** Opening Data under study block **

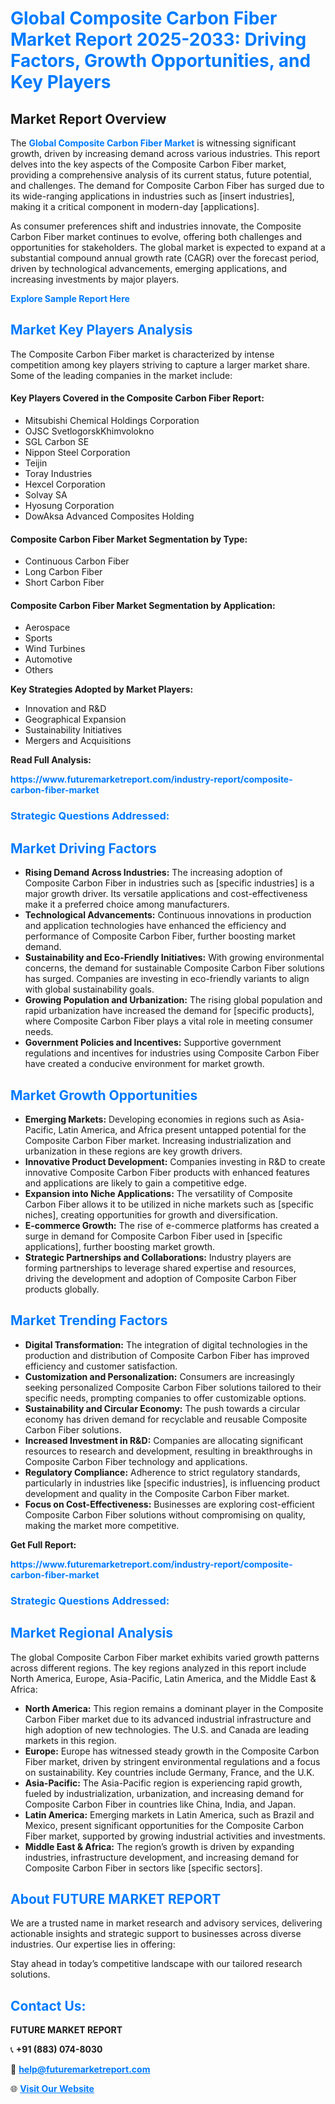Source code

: <h1 style="color: #007BFF;">Global Composite Carbon Fiber Market Report 2025-2033: Driving Factors, Growth Opportunities, and Key Players</h1>

<section id="overview">
<h2>Market Report Overview</h2>
<p>The <a href="https://www.futuremarketreport.com/industry-report/composite-carbon-fiber-market" style="color: #007BFF; text-decoration: none;"><strong>Global Composite Carbon Fiber Market</strong></a> is witnessing significant growth, driven by increasing demand across various industries. This report delves into the key aspects of the Composite Carbon Fiber market, providing a comprehensive analysis of its current status, future potential, and challenges. The demand for Composite Carbon Fiber has surged due to its wide-ranging applications in industries such as [insert industries], making it a critical component in modern-day [applications].</p>
<p>As consumer preferences shift and industries innovate, the Composite Carbon Fiber market continues to evolve, offering both challenges and opportunities for stakeholders. The global market is expected to expand at a substantial compound annual growth rate (CAGR) over the forecast period, driven by technological advancements, emerging applications, and increasing investments by major players.</p>
</section>

<section id="overview">
<p><a href="https://www.futuremarketreport.com/request-sample/reportId=47094" style="color: #007BFF; text-decoration: none;"><strong>Explore Sample Report Here</strong></a></p>
</section>

<section id="key-players">
<h2 style="color: #007BFF;">Market Key Players Analysis</h2>
<p>The Composite Carbon Fiber market is characterized by intense competition among key players striving to capture a larger market share. Some of the leading companies in the market include:</p>
<h4>Key Players Covered in the Composite Carbon Fiber Report:</h4>
<ul><li>Mitsubishi Chemical Holdings Corporation</li><li>OJSC SvetlogorskKhimvolokno</li><li>SGL Carbon SE</li><li>Nippon Steel Corporation</li><li>Teijin</li><li>Toray Industries</li><li>Hexcel Corporation</li><li>Solvay SA</li><li>Hyosung Corporation</li><li>DowAksa Advanced Composites Holding</li></ul>
<h4>Composite Carbon Fiber Market Segmentation by Type:</h4>
<ul><li>Continuous Carbon Fiber</li><li>Long Carbon Fiber</li><li>Short Carbon Fiber</li></ul>

<h4>Composite Carbon Fiber Market Segmentation by Application:</h4>
<ul><li>Aerospace</li><li>Sports</li><li>Wind Turbines</li><li>Automotive</li><li>Others</li></ul>
<p><strong>Key Strategies Adopted by Market Players:</strong></p>
<ul>
<li>Innovation and R&D</li>
<li>Geographical Expansion</li>
<li>Sustainability Initiatives</li>
<li>Mergers and Acquisitions</li>
</ul>
</section>

<section>
<p><strong>Read Full Analysis: </strong></p><a href="https://www.futuremarketreport.com/industry-report/composite-carbon-fiber-market" style="color: #007BFF; text-decoration: none;"><strong>https://www.futuremarketreport.com/industry-report/composite-carbon-fiber-market</strong></a>
<h3 style="color: #007BFF;">Strategic Questions Addressed:</h3>
</section>

<section id="driving-factors">
<h2 style="color: #007BFF;">Market Driving Factors</h2>
<ul>
<li><strong>Rising Demand Across Industries:</strong> The increasing adoption of Composite Carbon Fiber in industries such as [specific industries] is a major growth driver. Its versatile applications and cost-effectiveness make it a preferred choice among manufacturers.</li>
<li><strong>Technological Advancements:</strong> Continuous innovations in production and application technologies have enhanced the efficiency and performance of Composite Carbon Fiber, further boosting market demand.</li>
<li><strong>Sustainability and Eco-Friendly Initiatives:</strong> With growing environmental concerns, the demand for sustainable Composite Carbon Fiber solutions has surged. Companies are investing in eco-friendly variants to align with global sustainability goals.</li>
<li><strong>Growing Population and Urbanization:</strong> The rising global population and rapid urbanization have increased the demand for [specific products], where Composite Carbon Fiber plays a vital role in meeting consumer needs.</li>
<li><strong>Government Policies and Incentives:</strong> Supportive government regulations and incentives for industries using Composite Carbon Fiber have created a conducive environment for market growth.</li>
</ul>
</section>

<section id="growth-opportunities">
<h2 style="color: #007BFF;">Market Growth Opportunities</h2>
<ul>
<li><strong>Emerging Markets:</strong> Developing economies in regions such as Asia-Pacific, Latin America, and Africa present untapped potential for the Composite Carbon Fiber market. Increasing industrialization and urbanization in these regions are key growth drivers.</li>
<li><strong>Innovative Product Development:</strong> Companies investing in R&D to create innovative Composite Carbon Fiber products with enhanced features and applications are likely to gain a competitive edge.</li>
<li><strong>Expansion into Niche Applications:</strong> The versatility of Composite Carbon Fiber allows it to be utilized in niche markets such as [specific niches], creating opportunities for growth and diversification.</li>
<li><strong>E-commerce Growth:</strong> The rise of e-commerce platforms has created a surge in demand for Composite Carbon Fiber used in [specific applications], further boosting market growth.</li>
<li><strong>Strategic Partnerships and Collaborations:</strong> Industry players are forming partnerships to leverage shared expertise and resources, driving the development and adoption of Composite Carbon Fiber products globally.</li>
</ul>
</section>

<section id="trending-factors">
<h2 style="color: #007BFF;">Market Trending Factors</h2>
<ul>
<li><strong>Digital Transformation:</strong> The integration of digital technologies in the production and distribution of Composite Carbon Fiber has improved efficiency and customer satisfaction.</li>
<li><strong>Customization and Personalization:</strong> Consumers are increasingly seeking personalized Composite Carbon Fiber solutions tailored to their specific needs, prompting companies to offer customizable options.</li>
<li><strong>Sustainability and Circular Economy:</strong> The push towards a circular economy has driven demand for recyclable and reusable Composite Carbon Fiber solutions.</li>
<li><strong>Increased Investment in R&D:</strong> Companies are allocating significant resources to research and development, resulting in breakthroughs in Composite Carbon Fiber technology and applications.</li>
<li><strong>Regulatory Compliance:</strong> Adherence to strict regulatory standards, particularly in industries like [specific industries], is influencing product development and quality in the Composite Carbon Fiber market.</li>
<li><strong>Focus on Cost-Effectiveness:</strong> Businesses are exploring cost-efficient Composite Carbon Fiber solutions without compromising on quality, making the market more competitive.</li>
</ul>
</section>

<section>
<p><strong>Get Full Report: </strong></p><a href="https://www.futuremarketreport.com/industry-report/composite-carbon-fiber-market" style="color: #007BFF; text-decoration: none;"><strong>https://www.futuremarketreport.com/industry-report/composite-carbon-fiber-market</strong></a>
<h3 style="color: #007BFF;">Strategic Questions Addressed:</h3>
</section>


<section id="regional-analysis">
<h2 style="color: #007BFF;">Market Regional Analysis</h2>
<p>The global Composite Carbon Fiber market exhibits varied growth patterns across different regions. The key regions analyzed in this report include North America, Europe, Asia-Pacific, Latin America, and the Middle East & Africa:</p>
<ul>
<li><strong>North America:</strong> This region remains a dominant player in the Composite Carbon Fiber market due to its advanced industrial infrastructure and high adoption of new technologies. The U.S. and Canada are leading markets in this region.</li>
<li><strong>Europe:</strong> Europe has witnessed steady growth in the Composite Carbon Fiber market, driven by stringent environmental regulations and a focus on sustainability. Key countries include Germany, France, and the U.K.</li>
<li><strong>Asia-Pacific:</strong> The Asia-Pacific region is experiencing rapid growth, fueled by industrialization, urbanization, and increasing demand for Composite Carbon Fiber in countries like China, India, and Japan.</li>
<li><strong>Latin America:</strong> Emerging markets in Latin America, such as Brazil and Mexico, present significant opportunities for the Composite Carbon Fiber market, supported by growing industrial activities and investments.</li>
<li><strong>Middle East & Africa:</strong> The region’s growth is driven by expanding industries, infrastructure development, and increasing demand for Composite Carbon Fiber in sectors like [specific sectors].</li>
</ul>
</section>

<footer>
<h2 style="color: #007BFF;">About FUTURE MARKET REPORT</h2>
<p>We are a trusted name in market research and advisory services, delivering actionable insights and strategic support to businesses across diverse industries. Our expertise lies in offering:</p>

<p>Stay ahead in today’s competitive landscape with our tailored research solutions.</p>

<h2 style="color: #007BFF;">Contact Us:</h2>
<p><strong>FUTURE MARKET REPORT</strong></p>
<p>📞 <strong>+91 (883) 074-8030</strong></p>
<p>📧 <strong><a href="mailto:help@futuremarketreport.com" style="color: #007BFF;">help@futuremarketreport.com</a></strong></p>
<p>🌐 <strong><a href="https://www.futuremarketreport.com/" style="color: #007BFF;">Visit Our Website</a></strong></p>
</footer>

** Closing Data under study block **

#### What you need to do
Leave out the pictures and repeat exactly the lines from the first line of the data through the line containing "<h2>Market Report Overview</h2>". Add nothing else.

#### Solution to this problem
Source code

: <h1 style="color: #007BFF;">Global Composite Carbon Fiber Market Report 2025-2033: Driving Factors, Growth Opportunities, and Key Players</h1>

<section id="overview">
<h2>Market Report Overview</h2>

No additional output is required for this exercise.